Work instructions
Give back every entry, copied exactly.

=======

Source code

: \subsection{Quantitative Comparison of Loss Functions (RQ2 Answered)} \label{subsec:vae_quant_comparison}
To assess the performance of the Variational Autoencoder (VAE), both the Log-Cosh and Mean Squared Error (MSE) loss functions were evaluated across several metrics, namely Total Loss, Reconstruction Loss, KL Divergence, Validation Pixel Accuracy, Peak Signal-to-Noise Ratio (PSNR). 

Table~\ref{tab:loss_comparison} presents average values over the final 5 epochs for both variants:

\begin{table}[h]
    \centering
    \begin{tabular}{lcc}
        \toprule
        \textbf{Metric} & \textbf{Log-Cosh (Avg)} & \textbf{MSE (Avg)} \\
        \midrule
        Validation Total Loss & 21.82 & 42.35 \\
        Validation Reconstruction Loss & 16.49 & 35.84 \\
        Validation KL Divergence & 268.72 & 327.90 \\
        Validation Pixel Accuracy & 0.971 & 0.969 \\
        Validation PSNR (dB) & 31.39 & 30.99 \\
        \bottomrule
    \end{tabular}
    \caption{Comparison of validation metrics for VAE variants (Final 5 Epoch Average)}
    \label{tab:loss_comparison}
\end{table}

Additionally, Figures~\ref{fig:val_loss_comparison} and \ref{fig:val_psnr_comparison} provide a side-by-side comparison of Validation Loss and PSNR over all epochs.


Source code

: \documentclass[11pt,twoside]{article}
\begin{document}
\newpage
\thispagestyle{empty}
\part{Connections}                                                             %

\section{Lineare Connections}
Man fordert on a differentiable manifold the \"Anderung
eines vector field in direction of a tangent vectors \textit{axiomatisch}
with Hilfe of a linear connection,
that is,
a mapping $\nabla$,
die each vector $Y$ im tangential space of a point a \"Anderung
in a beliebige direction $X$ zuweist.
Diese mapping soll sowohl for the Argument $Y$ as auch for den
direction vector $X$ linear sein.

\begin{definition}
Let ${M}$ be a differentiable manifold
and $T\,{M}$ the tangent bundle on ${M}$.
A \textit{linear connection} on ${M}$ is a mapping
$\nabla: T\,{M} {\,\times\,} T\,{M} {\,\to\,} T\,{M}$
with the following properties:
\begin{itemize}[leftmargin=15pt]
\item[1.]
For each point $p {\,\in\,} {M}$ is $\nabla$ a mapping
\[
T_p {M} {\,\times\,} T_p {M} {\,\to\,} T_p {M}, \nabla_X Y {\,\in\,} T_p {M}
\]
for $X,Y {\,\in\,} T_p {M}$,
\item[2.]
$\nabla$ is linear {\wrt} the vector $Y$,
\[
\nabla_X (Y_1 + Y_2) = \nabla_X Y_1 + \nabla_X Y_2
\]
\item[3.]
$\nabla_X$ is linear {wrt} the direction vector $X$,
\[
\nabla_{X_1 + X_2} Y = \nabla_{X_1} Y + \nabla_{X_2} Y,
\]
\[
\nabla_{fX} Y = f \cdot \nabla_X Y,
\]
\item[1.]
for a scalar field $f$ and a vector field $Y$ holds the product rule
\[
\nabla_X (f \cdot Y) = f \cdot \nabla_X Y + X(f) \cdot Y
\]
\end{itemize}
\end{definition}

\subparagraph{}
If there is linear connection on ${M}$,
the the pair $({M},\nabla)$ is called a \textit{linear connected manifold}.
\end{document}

=======

Answer
Source code

: \subsection{Quantitative Comparison of Loss Functions (RQ2 Answered)} \label{subsec:vae_quant_comparison}
To assess the performance of the Variational Autoencoder (VAE), both the Log-Cosh and Mean Squared Error (MSE) loss functions were evaluated across several metrics, namely Total Loss, Reconstruction Loss, KL Divergence, Validation Pixel Accuracy, Peak Signal-to-Noise Ratio (PSNR). 

Table~\ref{tab:loss_comparison} presents average values over the final 5 epochs for both variants:

\begin{table}[h]
    \centering
    \begin{tabular}{lcc}
        \toprule
        \textbf{Metric} & \textbf{Log-Cosh (Avg)} & \textbf{MSE (Avg)} \\
        \midrule
        Validation Total Loss & 21.82 & 42.35 \\
        Validation Reconstruction Loss & 16.49 & 35.84 \\
        Validation KL Divergence & 268.72 & 327.90 \\
        Validation Pixel Accuracy & 0.971 & 0.969 \\
        Validation PSNR (dB) & 31.39 & 30.99 \\
        \bottomrule
    \end{tabular}
    \caption{Comparison of validation metrics for VAE variants (Final 5 Epoch Average)}
    \label{tab:loss_comparison}
\end{table}

Additionally, Figures~\ref{fig:val_loss_comparison} and \ref{fig:val_psnr_comparison} provide a side-by-side comparison of Validation Loss and PSNR over all epochs.


Source code

: \documentclass[11pt,twoside]{article}
\begin{document}
\newpage
\thispagestyle{empty}
\part{Connections}                                                             %

\section{Lineare Connections}
Man fordert on a differentiable manifold the \"Anderung
eines vector field in direction of a tangent vectors \textit{axiomatisch}
with Hilfe of a linear connection,
that is,
a mapping $\nabla$,
die each vector $Y$ im tangential space of a point a \"Anderung
in a beliebige direction $X$ zuweist.
Diese mapping soll sowohl for the Argument $Y$ as auch for den
direction vector $X$ linear sein.

\begin{definition}
Let ${M}$ be a differentiable manifold
and $T\,{M}$ the tangent bundle on ${M}$.
A \textit{linear connection} on ${M}$ is a mapping
$\nabla: T\,{M} {\,\times\,} T\,{M} {\,\to\,} T\,{M}$
with the following properties:
\begin{itemize}[leftmargin=15pt]
\item[1.]
For each point $p {\,\in\,} {M}$ is $\nabla$ a mapping
\[
T_p {M} {\,\times\,} T_p {M} {\,\to\,} T_p {M}, \nabla_X Y {\,\in\,} T_p {M}
\]
for $X,Y {\,\in\,} T_p {M}$,
\item[2.]
$\nabla$ is linear {\wrt} the vector $Y$,
\[
\nabla_X (Y_1 + Y_2) = \nabla_X Y_1 + \nabla_X Y_2
\]
\item[3.]
$\nabla_X$ is linear {wrt} the direction vector $X$,
\[
\nabla_{X_1 + X_2} Y = \nabla_{X_1} Y + \nabla_{X_2} Y,
\]
\[
\nabla_{fX} Y = f \cdot \nabla_X Y,
\]
\item[1.]
for a scalar field $f$ and a vector field $Y$ holds the product rule
\[
\nabla_X (f \cdot Y) = f \cdot \nabla_X Y + X(f) \cdot Y
\]
\end{itemize}
\end{definition}

\subparagraph{}
If there is linear connection on ${M}$,
the the pair $({M},\nabla)$ is called a \textit{linear connected manifold}.
\end{document}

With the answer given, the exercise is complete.